Do you consider that what we are seeing in the streets is spontaneous?

Not at all, it is absolutely planned, as I said it is a coup plan, orchestrated and with US support, as is usually the custom and as history has painfully demonstrated in Latin America and other regions of the world. Edmundo González, the buffoon candidate, and María Corina Machado had claimed fraud long before the presidential elections were held in Venezuela. They prepared the ground to make an indisputable fact questionable: the strength of democracy in Venezuela and the anti-fraud protection of the Venezuelan electoral system. 

As I said, the Carter Center, which we cannot say is a Chavista institute, has also said that the Venezuelan electoral process is one of the most complete and secure in the world. There is no way for the results to be manipulated in favor of one candidate or another, since it has countless security locks. Well, but the opposition continued to support that idea, the idea of ​​fraud, to reach this moment with arguments – most of them unfounded – that could light up the streets and give the image they were looking for, Venezuela in flames rejecting Nicolás Maduro. The objective is to erase from the mind the legacy of Chávez, of the Bolivarian Revolution and hand the country over to imperial and corporate interests.

Do you think Western sanctions have had an impact on these socio-economic problems?

I say that the opposition has spread mostly unfounded arguments, because in Venezuela there are real economic and social problems, low salaries, lack of certain goods and services in an important part of Venezuelan society. In this regard, I believe that President Nicolás Maduro was wrong when he said that this was a fight between good and evil. I believe that the Venezuelan president should have called, or summoned, spoken to that sector that negatively affects him in Venezuelan society, but it is a democratic sector and has suffered the effects of the United States economic sanctions. If this sector does not feel included, or feels attacked by the current government, it may take an attitude of not wanting to dialogue and this can have many consequences such as, for example, the increase in Venezuelan migration to other countries and regions of the world, as has already happened. 

However, I want to reaffirm that what María Corina Machado, Juan Guaidó, Leopoldo López and other Venezuelan opposition figures have done, calling for military intervention and increasing economic sanctions against their own country, in the United States or in any other country of the world, the world would have very serious criminal consequences.   

Regarding Venezuelan immigration, it is known that an uncertain number of several million Venezuelans had to migrate to many parts of the world. How have the country’s socio economic problems affected support for Maduro?  
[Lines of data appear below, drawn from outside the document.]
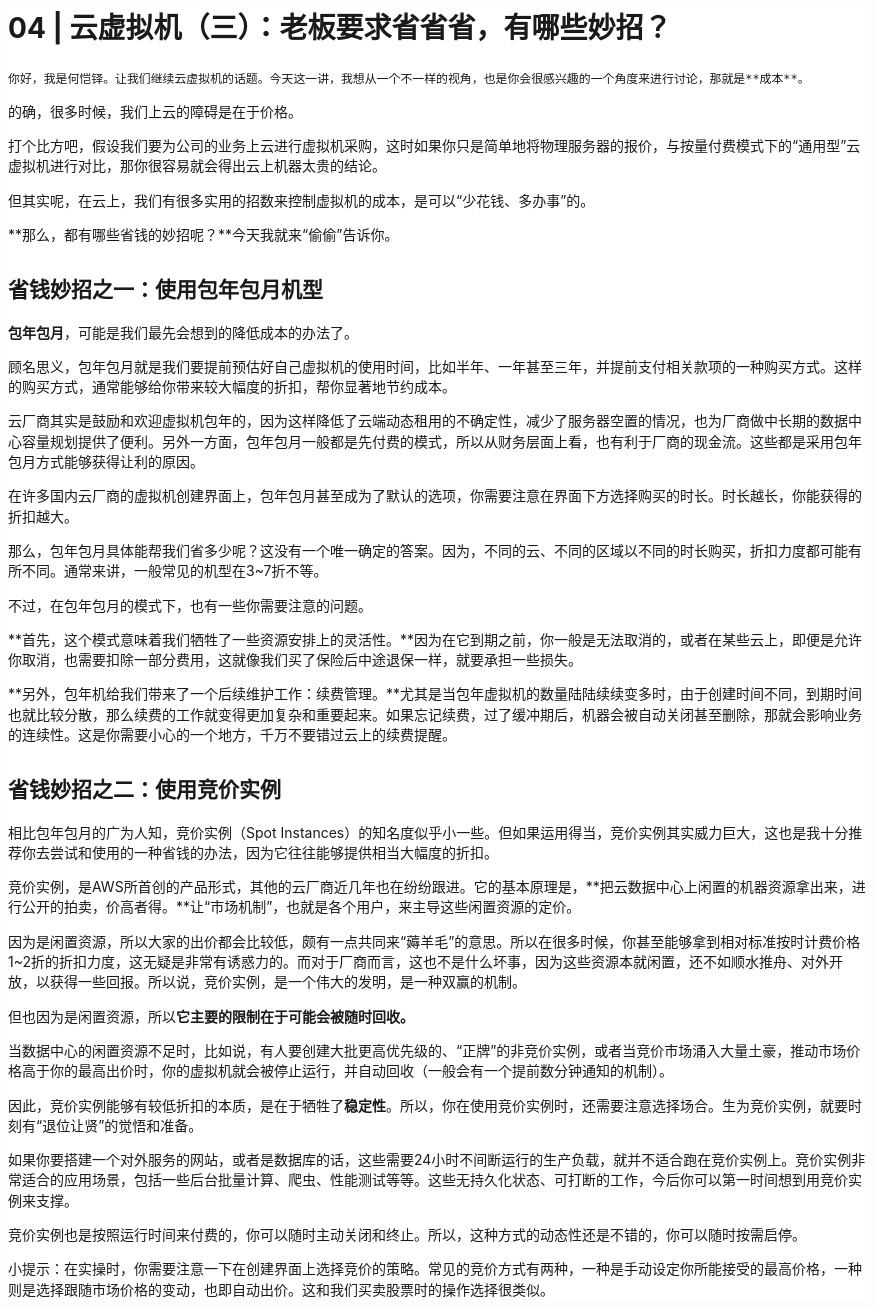 # 04 | 云虚拟机（三）：老板要求省省省，有哪些妙招？

    你好，我是何恺铎。让我们继续云虚拟机的话题。今天这一讲，我想从一个不一样的视角，也是你会很感兴趣的一个角度来进行讨论，那就是**成本**。

的确，很多时候，我们上云的障碍是在于价格。

打个比方吧，假设我们要为公司的业务上云进行虚拟机采购，这时如果你只是简单地将物理服务器的报价，与按量付费模式下的“通用型”云虚拟机进行对比，那你很容易就会得出云上机器太贵的结论。

但其实呢，在云上，我们有很多实用的招数来控制虚拟机的成本，是可以“少花钱、多办事”的。

**那么，都有哪些省钱的妙招呢？**今天我就来“偷偷”告诉你。

## 省钱妙招之一：使用包年包月机型

**包年包月**，可能是我们最先会想到的降低成本的办法了。

顾名思义，包年包月就是我们要提前预估好自己虚拟机的使用时间，比如半年、一年甚至三年，并提前支付相关款项的一种购买方式。这样的购买方式，通常能够给你带来较大幅度的折扣，帮你显著地节约成本。

云厂商其实是鼓励和欢迎虚拟机包年的，因为这样降低了云端动态租用的不确定性，减少了服务器空置的情况，也为厂商做中长期的数据中心容量规划提供了便利。另外一方面，包年包月一般都是先付费的模式，所以从财务层面上看，也有利于厂商的现金流。这些都是采用包年包月方式能够获得让利的原因。

在许多国内云厂商的虚拟机创建界面上，包年包月甚至成为了默认的选项，你需要注意在界面下方选择购买的时长。时长越长，你能获得的折扣越大。

那么，包年包月具体能帮我们省多少呢？这没有一个唯一确定的答案。因为，不同的云、不同的区域以不同的时长购买，折扣力度都可能有所不同。通常来讲，一般常见的机型在3~7折不等。

不过，在包年包月的模式下，也有一些你需要注意的问题。

**首先，这个模式意味着我们牺牲了一些资源安排上的灵活性。**因为在它到期之前，你一般是无法取消的，或者在某些云上，即便是允许你取消，也需要扣除一部分费用，这就像我们买了保险后中途退保一样，就要承担一些损失。

**另外，包年机给我们带来了一个后续维护工作：续费管理。**尤其是当包年虚拟机的数量陆陆续续变多时，由于创建时间不同，到期时间也就比较分散，那么续费的工作就变得更加复杂和重要起来。如果忘记续费，过了缓冲期后，机器会被自动关闭甚至删除，那就会影响业务的连续性。这是你需要小心的一个地方，千万不要错过云上的续费提醒。

## 省钱妙招之二：使用竞价实例

相比包年包月的广为人知，竞价实例（Spot Instances）的知名度似乎小一些。但如果运用得当，竞价实例其实威力巨大，这也是我十分推荐你去尝试和使用的一种省钱的办法，因为它往往能够提供相当大幅度的折扣。

竞价实例，是AWS所首创的产品形式，其他的云厂商近几年也在纷纷跟进。它的基本原理是，**把云数据中心上闲置的机器资源拿出来，进行公开的拍卖，价高者得。**让“市场机制”，也就是各个用户，来主导这些闲置资源的定价。

因为是闲置资源，所以大家的出价都会比较低，颇有一点共同来“薅羊毛”的意思。所以在很多时候，你甚至能够拿到相对标准按时计费价格1~2折的折扣力度，这无疑是非常有诱惑力的。而对于厂商而言，这也不是什么坏事，因为这些资源本就闲置，还不如顺水推舟、对外开放，以获得一些回报。所以说，竞价实例，是一个伟大的发明，是一种双赢的机制。

但也因为是闲置资源，所以**它主要的限制在于可能会被随时回收。**

当数据中心的闲置资源不足时，比如说，有人要创建大批更高优先级的、“正牌”的非竞价实例，或者当竞价市场涌入大量土豪，推动市场价格高于你的最高出价时，你的虚拟机就会被停止运行，并自动回收（一般会有一个提前数分钟通知的机制）。

因此，竞价实例能够有较低折扣的本质，是在于牺牲了**稳定性**。所以，你在使用竞价实例时，还需要注意选择场合。生为竞价实例，就要时刻有“退位让贤”的觉悟和准备。

如果你要搭建一个对外服务的网站，或者是数据库的话，这些需要24小时不间断运行的生产负载，就并不适合跑在竞价实例上。竞价实例非常适合的应用场景，包括一些后台批量计算、爬虫、性能测试等等。这些无持久化状态、可打断的工作，今后你可以第一时间想到用竞价实例来支撑。

竞价实例也是按照运行时间来付费的，你可以随时主动关闭和终止。所以，这种方式的动态性还是不错的，你可以随时按需启停。

小提示：在实操时，你需要注意一下在创建界面上选择竞价的策略。常见的竞价方式有两种，一种是手动设定你所能接受的最高价格，一种则是选择跟随市场价格的变动，也即自动出价。这和我们买卖股票时的操作选择很类似。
I think migration in Venezuela is a drama. Whether there are three, four or five, no matter how many millions have emigrated, is a drama because people do not want to leave their countries. There are other places where there may be less attachment, but Venezuelans have an enormous attachment to their country and their way of life and, therefore, all those people who are abroad are suffering just as their families are.
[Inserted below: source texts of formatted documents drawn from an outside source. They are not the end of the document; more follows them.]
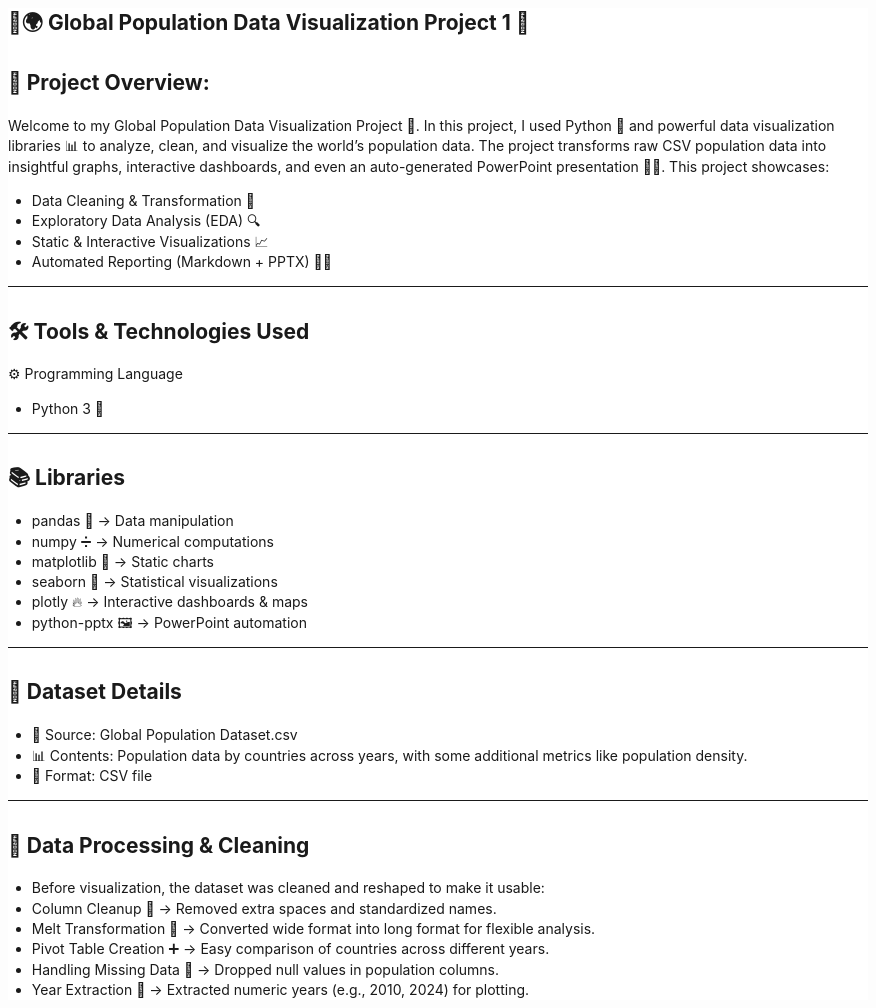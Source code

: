 ## 🎯🌍 Global Population Data Visualization Project 1 🚀

## 📌 Project Overview:
Welcome to my Global Population Data Visualization Project 🎉.
In this project, I used Python 🐍 and powerful data visualization libraries 📊 to analyze, clean, and visualize the world’s population data. The project transforms raw CSV population data into insightful graphs, interactive dashboards, and even an auto-generated PowerPoint presentation 🎥📑.
This project showcases:
- Data Cleaning & Transformation 🔄
- Exploratory Data Analysis (EDA) 🔍
- Static & Interactive Visualizations 📈
- Automated Reporting (Markdown + PPTX) 📝💡

---

## 🛠️ Tools & Technologies Used
⚙️ Programming Language
- Python 3 🐍


---


## 📚 Libraries
- pandas 🧮 → Data manipulation
- numpy ➗ → Numerical computations
- matplotlib 🎨 → Static charts
- seaborn 🌊 → Statistical visualizations
- plotly 🔥 → Interactive dashboards & maps
- python-pptx 🖼️ → PowerPoint automation

---

## 📂 Dataset Details
- 📑 Source: Global Population Dataset.csv
- 📊 Contents: Population data by countries across years, with some additional metrics like population density.
- 🔢 Format: CSV file


---

## 🔄 Data Processing & Cleaning
- Before visualization, the dataset was cleaned and reshaped to make it usable:
- Column Cleanup 🧹 → Removed extra spaces and standardized names.
- Melt Transformation 🔄 → Converted wide format into long format for flexible analysis.
- Pivot Table Creation ➕ → Easy comparison of countries across different years.
- Handling Missing Data 🚫 → Dropped null values in population columns.
- Year Extraction 📅 → Extracted numeric years (e.g., 2010, 2024) for plotting.
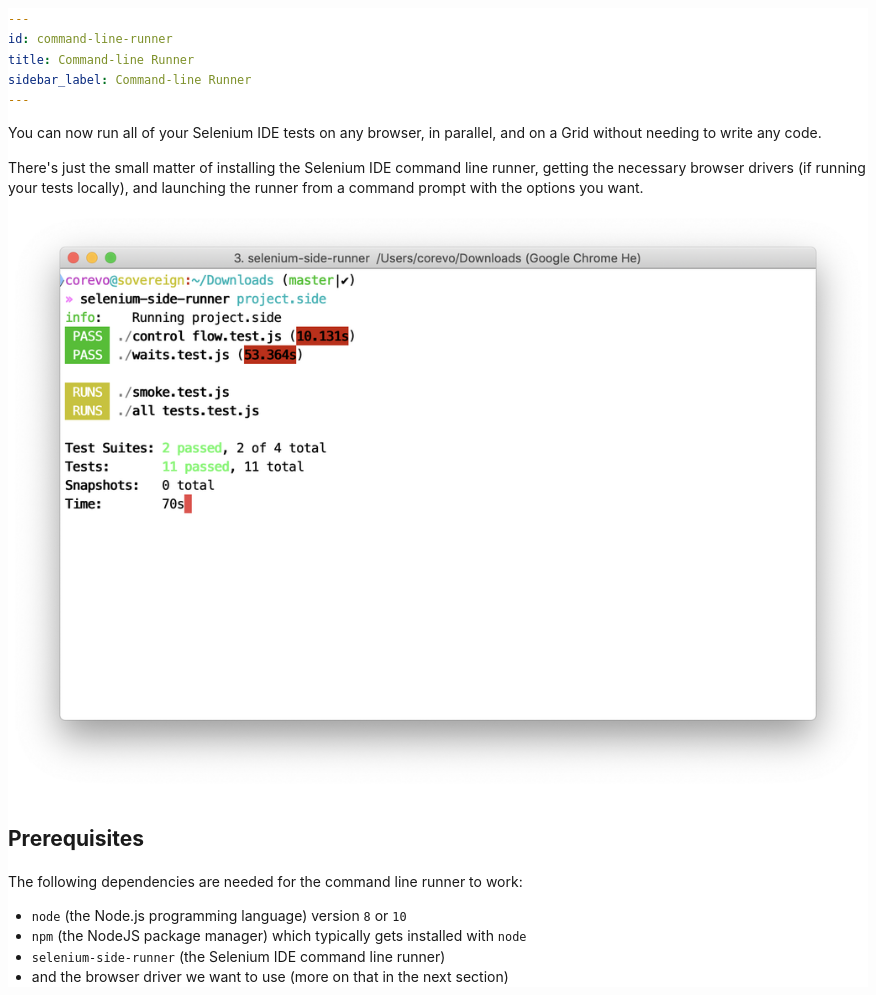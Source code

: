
```yaml
---
id: command-line-runner
title: Command-line Runner
sidebar_label: Command-line Runner
---
```


You can now run all of your Selenium IDE tests on any browser, in parallel, and on a Grid without needing to write any code.

There's just the small matter of installing the Selenium IDE command line runner, getting the necessary browser drivers (if running your tests locally), and launching the runner from a command prompt with the options you want.

![command-line-runner-sample](/website/static/img/docs/runner.png)

## Prerequisites

The following dependencies are needed for the command line runner to work:

- `node` (the Node.js programming language) version `8` or `10`
- `npm` (the NodeJS package manager) which typically gets installed with `node`
- `selenium-side-runner` (the Selenium IDE command line runner)
- and the browser driver we want to use (more on that in the next section)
Let’s imagine that outside of Venezuela there is the minimum number, 3 million Venezuelans, there are 3 million families with people abroad and that obviously must have affected the electoral result, especially if they have not known how to transfer or communicate that the well-being they are experiencing Venezuela is going to continue. And I believe that one of the opposition’s desires has been precisely to try to stop this economic well-being that had already brought back 150,000 people in the Return to the Homeland Mission, a public policy that was responsible for the return of emigrants. 

In a short horizon, 150,000 people have returned to Venezuela, a significant number, and it is given in the moment of economic recovery that the country was experiencing. I assume that, if this growth continues, some speak of figures of 7% of the GDP, I believe that the probability that more Venezuelans will return is very high and there also the Maduro Government will have to show that those who expelled that enormous number of Venezuelans were the US government with their sanctions and that those who returned them, the Venezuelans, to the country have been the Bolivarian government, because if they are not able to make that understood as well, I believe that this vote can become a rebound effect.

Do you think that if the opposition came to power, it would expel the Chavistas from the State, in line with Western and pro-Western demands?

I believe that the arrival of the opposition to power would be a catastrophe, because the Venezuelan opposition does not defend liberal principles, they do not respect those who do not think like them, they have a patrimonial conception of Power and State, they believe that Power belongs only to them and I think that they would govern as owners of a farm. 

And that is what also makes many leaders say that the opposition cannot win unless it assumes its democratic principles, because it is going to set everyone on fire. That is why even people like Javier Milei have said be careful, be careful because what María Corina Machado implies is crazy, not only for Venezuela, but it is crazy for the entire region.

If it turns out that the opposition won the elections, well, everyone would have to accept it. But of course, since it is not the case that on top of that a person who promises revenge, fire and ashes, on top of that, does not want to recognize the winning result of Nicolás Maduro, these are all elements outside the slightest logic of common sense.

Is Maduro still a popular leader for the Venezuelan people?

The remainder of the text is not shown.